Listed entries:
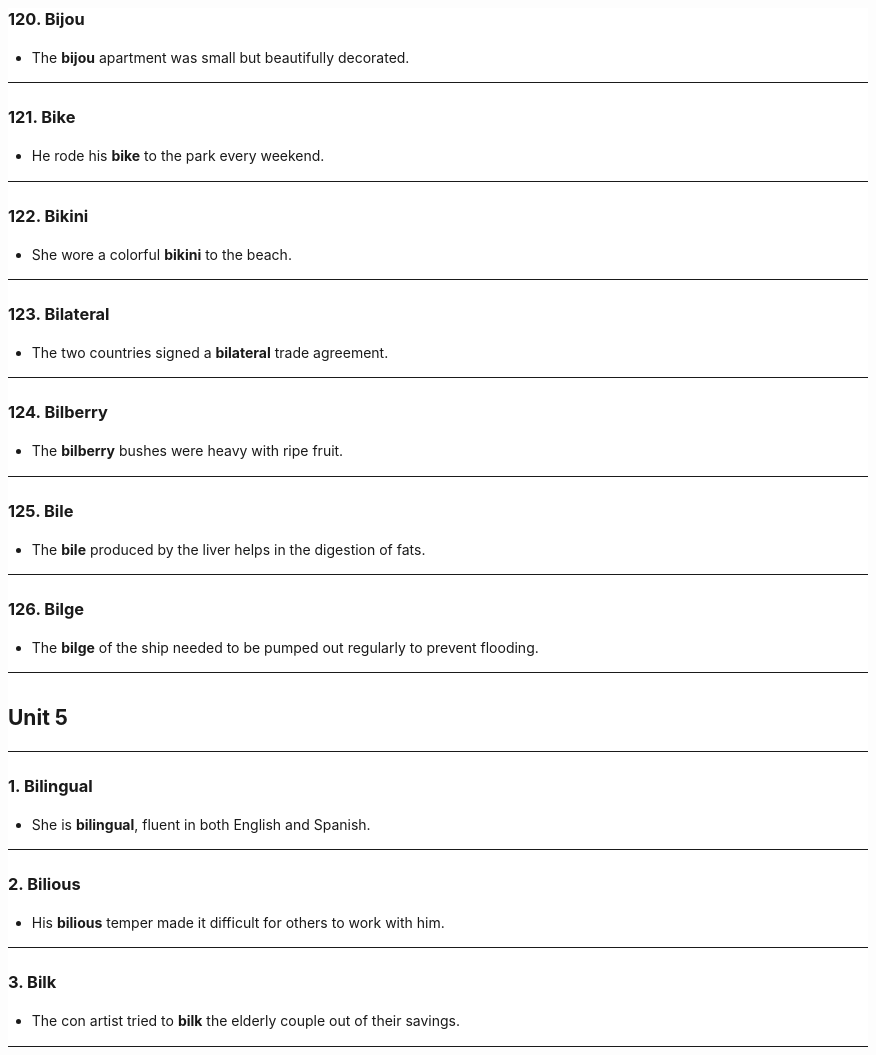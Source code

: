 
### 120. **Bijou**  
   - The **bijou** apartment was small but beautifully decorated.

---

### 121. **Bike**  
   - He rode his **bike** to the park every weekend.

---

### 122. **Bikini**  
   - She wore a colorful **bikini** to the beach.

---

### 123. **Bilateral**  
   - The two countries signed a **bilateral** trade agreement.

---

### 124. **Bilberry**  
   - The **bilberry** bushes were heavy with ripe fruit.

---

### 125. **Bile**  
   - The **bile** produced by the liver helps in the digestion of fats.

---

### 126. **Bilge**  
   - The **bilge** of the ship needed to be pumped out regularly to prevent flooding.

---

## Unit 5

---

### 1. **Bilingual**  
   - She is **bilingual**, fluent in both English and Spanish.

---

### 2. **Bilious**  
   - His **bilious** temper made it difficult for others to work with him.

---

### 3. **Bilk**  
   - The con artist tried to **bilk** the elderly couple out of their savings.

---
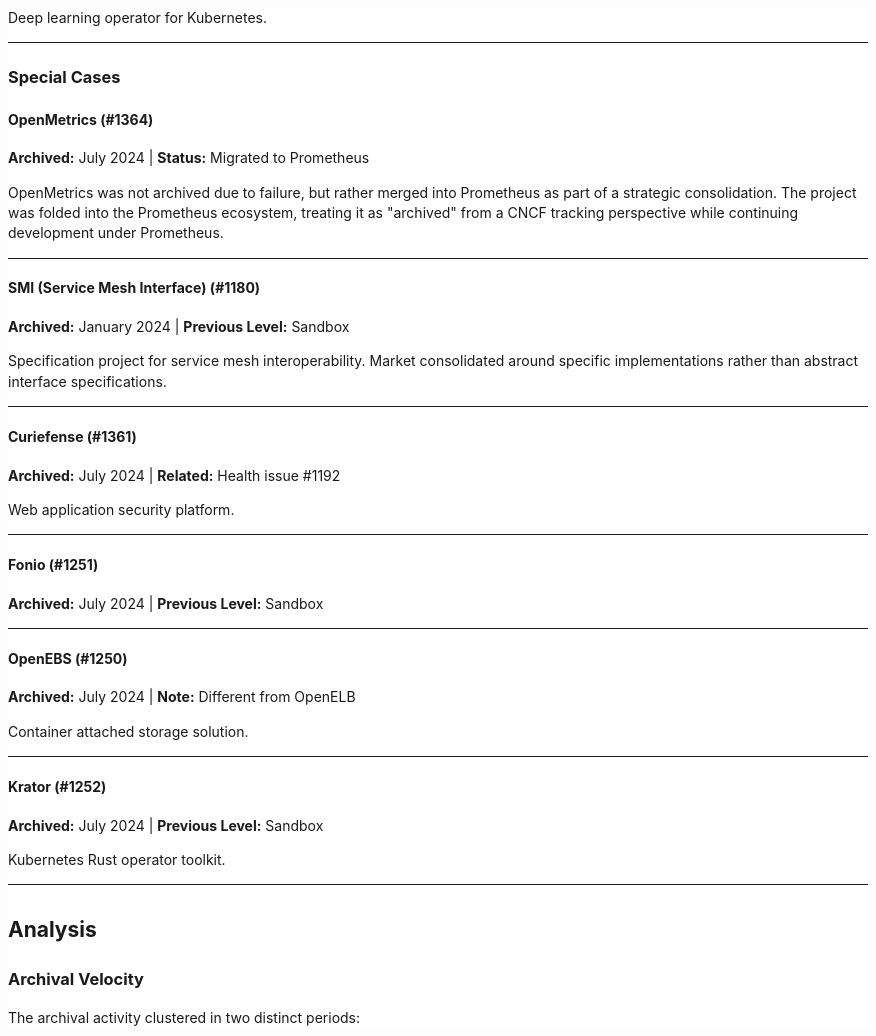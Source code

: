 Deep learning operator for Kubernetes.

---

### Special Cases

#### OpenMetrics (#1364)
**Archived:** July 2024 | **Status:** Migrated to Prometheus

OpenMetrics was not archived due to failure, but rather merged into Prometheus as part of a strategic consolidation. The project was folded into the Prometheus ecosystem, treating it as "archived" from a CNCF tracking perspective while continuing development under Prometheus.

---

#### SMI (Service Mesh Interface) (#1180)
**Archived:** January 2024 | **Previous Level:** Sandbox

Specification project for service mesh interoperability. Market consolidated around specific implementations rather than abstract interface specifications.

---

#### Curiefense (#1361)
**Archived:** July 2024 | **Related:** Health issue #1192

Web application security platform.

---

#### Fonio (#1251)
**Archived:** July 2024 | **Previous Level:** Sandbox

---

#### OpenEBS (#1250)
**Archived:** July 2024 | **Note:** Different from OpenELB

Container attached storage solution.

---

#### Krator (#1252)
**Archived:** July 2024 | **Previous Level:** Sandbox

Kubernetes Rust operator toolkit.

---

## Analysis

### Archival Velocity

The archival activity clustered in two distinct periods:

Task to carry out: The required output is every line from the one that holds "## Analysis" through the last line of the listing above, retyped exactly and with nothing else.

Answer box:
## Analysis

### Archival Velocity

The archival activity clustered in two distinct periods:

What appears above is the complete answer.